Burglar Mark Smith found out to his cost in May 2007. Dosed up to the gills on valium and vodka he went for an unwitting 40 winks while robbing a house in Whitley Bay. When finally woken by police, Smith was starting at an 18-month stretch inside. We could call this guy less of a cat burglar and more cat napper.
If while committing a robbery the person whose worldly goods you’re messing with happens to see your face, we’d advise not sending her a Facebook friend request, thus allowing her to see all 592 photos of your gormless self, pulling those inane heavy metal signs in your local Shooters and Hooters bar. Unfortunately that is precisely what Juan Gonzales Jr of Colorado did. So in essence Facebook allowed the book to be thrown at his face. Who says social media is a bad thing?
Three thieves wanted to knock over a small shop in the Columbian village of Juan de Acosta. For their getaway, they trusted the services of a donkey. Or stole the service is more like it, as they had snatched 10-year-old Xavi from his pen. This proved to be a horrible idea. The cons loaded the pack animal with rum, oil, rice, cans of tuna and sardines after their 2 AM robbery. However the donkey refused to cooperate with their caper and began belting out a series of “hee-haws.”

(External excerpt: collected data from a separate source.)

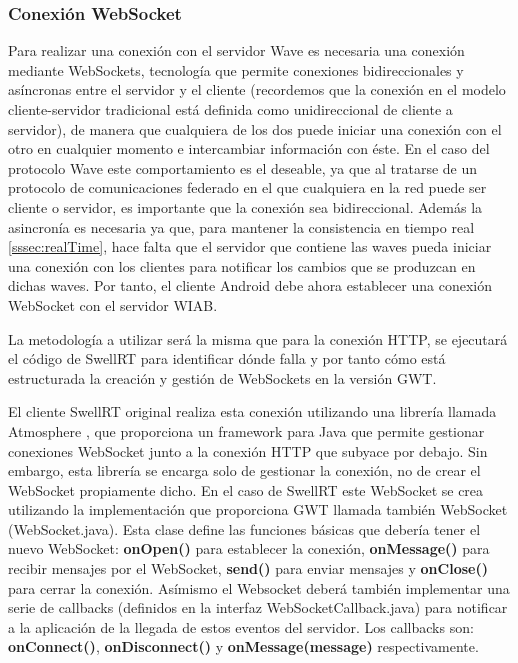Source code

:     		\subsubsection{Conexión WebSocket}\label{sssec:conWave}
    
    Para realizar una conexión con el servidor Wave es necesaria una conexión mediante WebSockets\cite{ref:webSocket_ref}, tecnología que permite conexiones bidireccionales y asíncronas entre el servidor y el cliente (recordemos que la conexión en el modelo cliente-servidor tradicional está definida como unidireccional de cliente a servidor), de manera que cualquiera de los dos puede iniciar una conexión con el otro en cualquier momento e intercambiar información con éste. En el caso del protocolo Wave este comportamiento es el deseable, ya que al tratarse de un protocolo de comunicaciones federado en el que cualquiera en la red puede ser cliente o servidor, es importante que la conexión sea bidireccional. Además la asincronía es necesaria ya que, para mantener la consistencia en tiempo real \ref{sssec:realTime}, hace falta que el servidor que contiene las waves pueda iniciar una conexión con los clientes para notificar los cambios que se produzcan en dichas waves. Por tanto, el cliente Android debe ahora establecer una conexión WebSocket con el servidor WIAB. 
    
    La metodología a utilizar será la misma que para la conexión HTTP, se ejecutará el código de SwellRT para identificar dónde falla y por tanto cómo está estructurada la creación y gestión de WebSockets en la versión GWT.
    
    El cliente SwellRT original realiza esta conexión utilizando una librería llamada Atmosphere \cite{ref:atmosphere}, que proporciona un framework para Java que permite gestionar conexiones WebSocket junto a la conexión HTTP que subyace por debajo. Sin embargo, esta librería se encarga solo de gestionar la conexión, no de crear el WebSocket propiamente dicho. En el caso de SwellRT este WebSocket se crea utilizando la implementación que proporciona GWT llamada también WebSocket (WebSocket.java). Esta clase define las funciones básicas que debería tener el nuevo WebSocket: \textbf{onOpen()} para establecer la conexión, \textbf{onMessage()} para recibir mensajes por el WebSocket, \textbf{send()} para enviar mensajes y \textbf{onClose()} para cerrar la conexión. Asímismo el Websocket deberá también implementar una serie de callbacks (definidos en la interfaz WebSocketCallback.java) para notificar a la aplicación de la llegada de estos eventos del servidor. Los callbacks son: \textbf{onConnect()}, \textbf{onDisconnect()} y \textbf{onMessage(message)} respectivamente.
	
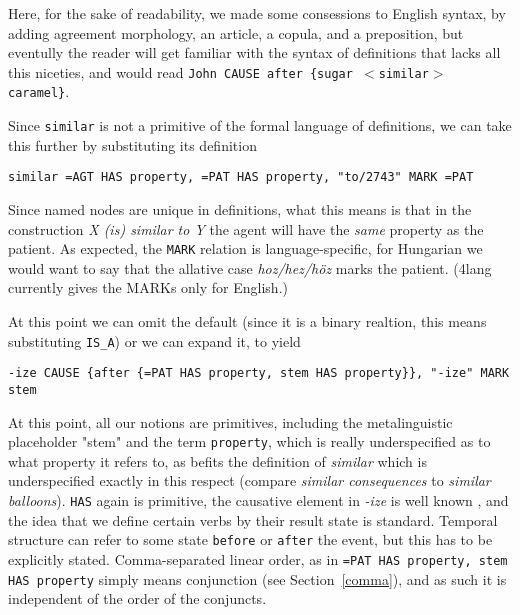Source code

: \documentclass[11pt,bookmarks,bookmarksnumbered,naturalnames,plainpages=false,pdftex,colorlinks=true,urlcolor=blue,bookmarksdepth=subsection,plainpages=false]{paper}
\begin{document}
Here, for the sake of readability, we made some consessions to English syntax,
by adding agreement morphology, an article, a copula, and a preposition, but
eventully the reader will get familiar with the syntax of definitions that
lacks all this niceties, and would read {\tt John CAUSE after \{sugar $<$similar$>$
    caramel\}}. 


Since {\tt similar} is not a primitive of the formal language of definitions,
we can take this further by substituting its definition 

\begin{verbatim}
similar =AGT HAS property, =PAT HAS property, "to/2743" MARK =PAT
\end{verbatim}

\noindent
Since named nodes are unique in definitions, what this means is that in the
construction {\it X (is) similar to Y} the agent will have the {\it same}
property as the patient. As expected, the {\tt MARK} relation is
language-specific, for Hungarian we would want to say that the allative case
{\it hoz/hez/h\"{o}z} marks the patient. (4lang currently gives the MARKs only
for English.) 

At this point we can omit the default (since it is a binary realtion, this
means substituting {\tt IS\_A}) or we can expand it, to yield 

\begin{verbatim}
-ize CAUSE {after {=PAT HAS property, stem HAS property}}, "-ize" MARK stem
\end{verbatim}

\noindent At this point, all our notions are primitives, including the
metalinguistic placeholder "stem" and the term {\tt property}, which is really
underspecified as to what property it refers to, as befits the definition of
{\it similar} which is underspecified exactly in this respect (compare {\it
  similar consequences} to {\it similar balloons}). {\tt HAS} again is
primitive, the causative element in {\it -ize} is well known
\citep{Lieber:1992,Plag:1998}, and the idea that we define certain verbs by
their result state is standard. Temporal structure can refer to some state
{\tt before} or {\tt after} the event, but this has to be explicitly
stated. Comma-separated linear order, as in {\tt =PAT HAS property, stem HAS
  property} simply means conjunction (see Section~\ref{comma}), and as such 
it is independent of the order of the conjuncts. 
\end{document}
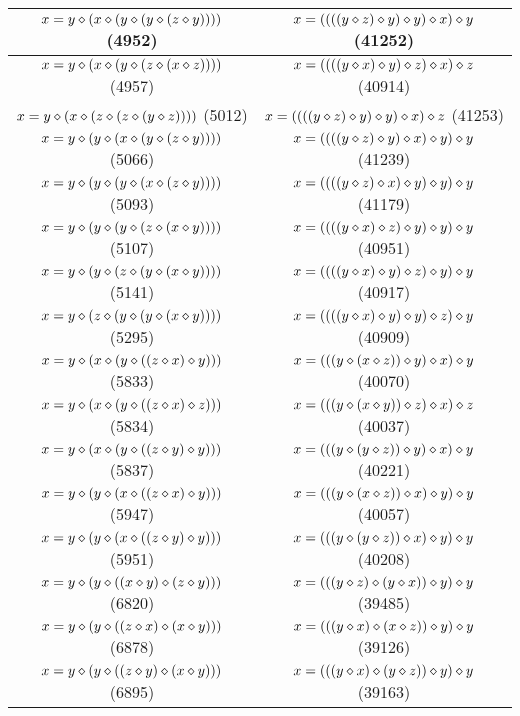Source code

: \begin{table}[h]
\begin{tabular}{|c|c|}
\hline
$x = y \diamond (x \diamond (y \diamond (y \diamond (z \diamond y))))$ (4952) & $x = ((((y \diamond z) \diamond y) \diamond y) \diamond x) \diamond y$ (41252) \\ \hline
$x = y \diamond (x \diamond (y \diamond (z \diamond (x \diamond z))))$ (4957) & $x = ((((y \diamond x) \diamond y) \diamond z) \diamond x) \diamond z$ (40914) \\ \hline
$x = y \diamond (x \diamond (z \diamond (z \diamond (y \diamond z))))$ (5012) & $x = ((((y \diamond z) \diamond y) \diamond y) \diamond x) \diamond z$ (41253) \\ \hline
$x = y \diamond (y \diamond (x \diamond (y \diamond (z \diamond y))))$ (5066) & $x = ((((y \diamond z) \diamond y) \diamond x) \diamond y) \diamond y$ (41239) \\ \hline
$x = y \diamond (y \diamond (y \diamond (x \diamond (z \diamond y))))$ (5093) & $x = ((((y \diamond z) \diamond x) \diamond y) \diamond y) \diamond y$ (41179) \\ \hline
$x = y \diamond (y \diamond (y \diamond (z \diamond (x \diamond y))))$ (5107) & $x = ((((y \diamond x) \diamond z) \diamond y) \diamond y) \diamond y$ (40951) \\ \hline
$x = y \diamond (y \diamond (z \diamond (y \diamond (x \diamond y))))$ (5141) & $x = ((((y \diamond x) \diamond y) \diamond z) \diamond y) \diamond y$ (40917) \\ \hline
$x = y \diamond (z \diamond (y \diamond (y \diamond (x \diamond y))))$ (5295) & $x = ((((y \diamond x) \diamond y) \diamond y) \diamond z) \diamond y$ (40909) \\ \hline
$x = y \diamond (x \diamond (y \diamond ((z \diamond x) \diamond y)))$ (5833) & $x = (((y \diamond (x \diamond z)) \diamond y) \diamond x) \diamond y$ (40070) \\ \hline
$x = y \diamond (x \diamond (y \diamond ((z \diamond x) \diamond z)))$ (5834) & $x = (((y \diamond (x \diamond y)) \diamond z) \diamond x) \diamond z$ (40037) \\ \hline
$x = y \diamond (x \diamond (y \diamond ((z \diamond y) \diamond y)))$ (5837) & $x = (((y \diamond (y \diamond z)) \diamond y) \diamond x) \diamond y$ (40221) \\ \hline
$x = y \diamond (y \diamond (x \diamond ((z \diamond x) \diamond y)))$ (5947) & $x = (((y \diamond (x \diamond z)) \diamond x) \diamond y) \diamond y$ (40057) \\ \hline
$x = y \diamond (y \diamond (x \diamond ((z \diamond y) \diamond y)))$ (5951) & $x = (((y \diamond (y \diamond z)) \diamond x) \diamond y) \diamond y$ (40208) \\ \hline
$x = y \diamond (y \diamond ((x \diamond y) \diamond (z \diamond y)))$ (6820) & $x = (((y \diamond z) \diamond (y \diamond x)) \diamond y) \diamond y$ (39485) \\ \hline
$x = y \diamond (y \diamond ((z \diamond x) \diamond (x \diamond y)))$ (6878) & $x = (((y \diamond x) \diamond (x \diamond z)) \diamond y) \diamond y$ (39126) \\ \hline
$x = y \diamond (y \diamond ((z \diamond y) \diamond (x \diamond y)))$ (6895) & $x = (((y \diamond x) \diamond (y \diamond z)) \diamond y) \diamond y$ (39163) \\ \hline

\end{tabular}
\end{table}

The boys attracted the attention of the police, who descended on the thieves. They were able to escape, although they had to leave behind all of their plunder. Police did detain Xavi for the better part of a day, but we guess when the authorities determined the animal wasn’t in on the plot he was returned to his rightful owner. While we hate to give advice to criminals, the moral of this story is to stick with a getaway car and never an animal like a donkey.